Yunanistan polisinin sınırda bekleyen göçmenlere biber gazı ve tazyikli suyla müdahalesi sürüyor. Yunan tarafı sınırdan geçişlere izin vermezken, Türkiye göçmenlerin deniz yoluyla sınırı geçmesini yasakladı

Göçmenlere saldırılar arttı denizden geçişler yasaklandı

HABER MERKEZİ

Edirne’den Yunanistan’a geçmek isteyen binlerce göçmenin sınırdaki bekleyişi sürüyor. Yunanistan polisinin sınırda bekleyen göçmenlere müdahalesi sürerken Türkiye Sahil Güvenlik Komutanlığı, göçmenlerin deniz geçişlerinin yasaklandığını duyurdu.

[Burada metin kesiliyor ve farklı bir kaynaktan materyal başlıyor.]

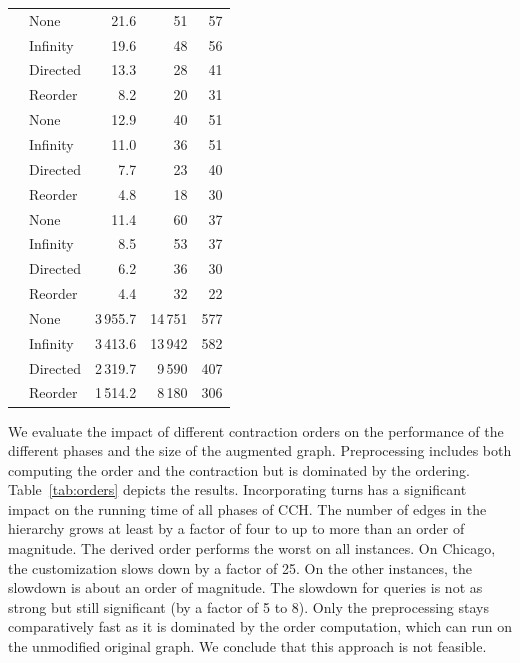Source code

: \documentclass[a4paper, english, cleveref]{lipics-v2021}
\begin{document}
\begin{table}[tb]
{\begin{tabular}{llrrr}
& None &           21.6 &                              51 &              57 \\
& Infinity &           19.6 &                              48 &              56 \\
& Directed &           13.3 &                              28 &              41 \\
& Reorder &            8.2 &                              20 &              31 \\
\addlinespace
\parbox[t]{3mm}{}
& None &           12.9 &                              40 &              51 \\
& Infinity &           11.0 &                              36 &              51 \\
& Directed &            7.7 &                              23 &              40 \\
& Reorder &            4.8 &                              18 &              30 \\
\addlinespace
\parbox[t]{3mm}{}
& None &           11.4 &                              60 &              37 \\
& Infinity &            8.5 &                              53 &              37 \\
& Directed &            6.2 &                              36 &              30 \\
& Reorder &            4.4 &                              32 &              22 \\
\addlinespace
\parbox[t]{3mm}{}
& None &         3\,955.7 &                           14\,751 &             577 \\
& Infinity &         3\,413.6 &                           13\,942 &             582 \\
& Directed &         2\,319.7 &                            9\,590 &             407 \\
& Reorder &         1\,514.2 &                            8\,180 &             306 \\
\bottomrule
\end{tabular}
}
\end{table}

We evaluate the impact of different contraction orders on the performance of the different phases and the size of the augmented graph.
Preprocessing includes both computing the order and the contraction but is dominated by the ordering.
Table~\ref{tab:orders} depicts the results.
Incorporating turns has a significant impact on the running time of all phases of CCH.
The number of edges in the hierarchy grows at least by a factor of four to up to more than an order of magnitude.
The derived order performs the worst on all instances.
On Chicago, the customization slows down by a factor of 25.
On the other instances, the slowdown is about an order of magnitude.
The slowdown for queries is not as strong but still significant (by a factor of 5 to 8).
Only the preprocessing stays comparatively fast as it is dominated by the order computation, which can run on the unmodified original graph.
We conclude that this approach is not feasible.
\end{document}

Yunanistan polisi gece sınırda bekleyen göçmenlere tazyikli su ve biber gazıyla müdahale etti. Denizi geçmeye çalışırken ölümle burun buruna gelen göçmenlerin tehlikeli olduğu gerekçesiyle denizden geçişleri de yasaklandı.

‘Bundan sonra olacaklara bakın’

Her geçen gün sınırdan geçen göçmen sayısının arttığını öne süren İçişleri Bakanı Süleyman Soylu, dün son olarak sayının 143 bini aştığını belirtti. Havaların ısınmasıyla sınırı geçen göçmen sayısının artacağını söyleyen Soylu “Su bazı yerlerde 40-45 santimetreye düştü. Bu şu demektir, ayağınızla geçebilirsiniz. Yunanistan Başbakanı Miçotakis’in sınırları tutmak gibi bir kabiliyeti yok. Siz bundan sonra olacaklara bakın. Bundan öncekiler bir şey değil” ifadelerini kullandı. Yunanistan’da Kiryakos Miçotakis başkanlığındaki hükümetin, sınırdaki mültecilere sert müdahalesine tepki gösteren ana muhalefet partisi Radikal Sol İttifak (SYRIZA), ülkenin mülteciler değil yükselen aşırı sağ ve faşizmden kaynaklanan asimetrik tehdit altında olduğunu kaydetti.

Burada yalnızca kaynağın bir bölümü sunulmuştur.